In my field, analog IC design, if we face a wall, we often do some literature review with a colleague and more often than not, results are not relevant for commercial application. Forget about Monte Carlo, sometimes even there aren't full PVT corners.
In research one learns that most (almost all) papers oversell their results and a lot of stuff is hidden in the "Limitations" section. This is a significant problem, but not that big a problem within academia as everybody, at least within the field, knows to take the results with a grain of salt. But those outside academia, or outside the field, often don't take this into account.
Academic papers should be read a bit like marketing material or pitch decks.
The wire frame is going to be unrecognizable-bad.
Still a ways to go.
Expectation vs. reality: https://i.imgur.com/82R5DAc.png
It absolutely does. But great, let's look forward to Printables being ruined by off-model nonsense.
If the topology is a disaster...no.
If you're hand massaging every poly you're rather defeating the purpose.
That's a bit of an overstatement. Fixing normals is far less time consuming than creating a mesh from scratch. This is particularly a win for people who lack the artistic skill to create the meshes in the first place.
I've got a lot of technical 3D skills after using 3DSMax for years as a hobby. Unfortunately I lack the artistic skills to create good looking objects. This would definitely allow me to do things I couldn't before.
> Given a text prompt provided by the user, Stage I creates […] a 3D mesh.
That's a long way of saying, no, I don't think that this introduces a component that specifically goes 2d -> 3d from a single 2d image.
- Image Input to 3D model Output
- 3D model(format) as Input
Question: What is the current state of the art commercially available product in that niche?
But it's using for 3D gen, a model that is more flexible:
It can be conditioned on text or image.
he still needs a moat with its own ecosystem like the iphone
that probably means a bunch of H100's now for this Meta 3D Gen thing, and other yet unnannounced things still incubating in a womb of datasets
Everyone I see text to 3D, it’s ALWAYS textured. That is the obvious give-away that it is still garbage.
Show me text to wireframe that looks good and I’ll get excited.
Yes, there is gaussian splatting, NeRF and derivatives, but their outputs _really don't look good_. It's also necessary to have the surface remeshed if you go through that route, and then you need to retexture it.

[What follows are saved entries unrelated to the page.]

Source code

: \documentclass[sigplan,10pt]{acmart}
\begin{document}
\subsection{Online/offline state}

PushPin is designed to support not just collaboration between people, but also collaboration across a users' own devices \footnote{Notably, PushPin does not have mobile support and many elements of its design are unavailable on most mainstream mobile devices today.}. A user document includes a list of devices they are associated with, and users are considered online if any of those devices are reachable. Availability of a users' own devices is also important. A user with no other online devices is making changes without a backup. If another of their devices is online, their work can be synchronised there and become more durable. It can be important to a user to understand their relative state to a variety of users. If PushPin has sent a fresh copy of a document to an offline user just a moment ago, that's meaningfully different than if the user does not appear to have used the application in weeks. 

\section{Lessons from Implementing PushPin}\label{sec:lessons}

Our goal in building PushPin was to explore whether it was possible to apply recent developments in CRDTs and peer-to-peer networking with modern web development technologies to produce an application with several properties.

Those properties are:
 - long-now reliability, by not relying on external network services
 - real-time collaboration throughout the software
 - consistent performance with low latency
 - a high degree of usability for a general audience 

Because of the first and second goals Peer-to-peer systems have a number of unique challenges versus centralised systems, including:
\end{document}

Crazy thing being able to see things up to scale and so close up :)
I should've have clarified it, but yes I was talking about the extracted surface geometry.
If you use "*" instead of "_" you can write in italic :) just a thought
Maybe people mistakenly think that most standalone Quest games don't have those maps because they don't work? Well it's not the case. The standalone games (especially on Q2 vs Q3) have just very low performance budget. You strip out what you can to make your game render in 90 fps for each eye (each eye uses a different camera perspective so each frame scene has to be rendered twice).
It does't feel like an expansive world - it's the same few basic building blocks combined in every possible combination. It doesn't feel intentional or interesting.
I mean, yes it's obvious because the GPU is only so powerful. The difference against my Xbox is night-and-day.
But even if VR is unforgiving of it, it's simply what we've got, at least on affordable devices. These models seem to be perfectly fine for current mainstream VR. Maybe Apple Vision is better, I don't know.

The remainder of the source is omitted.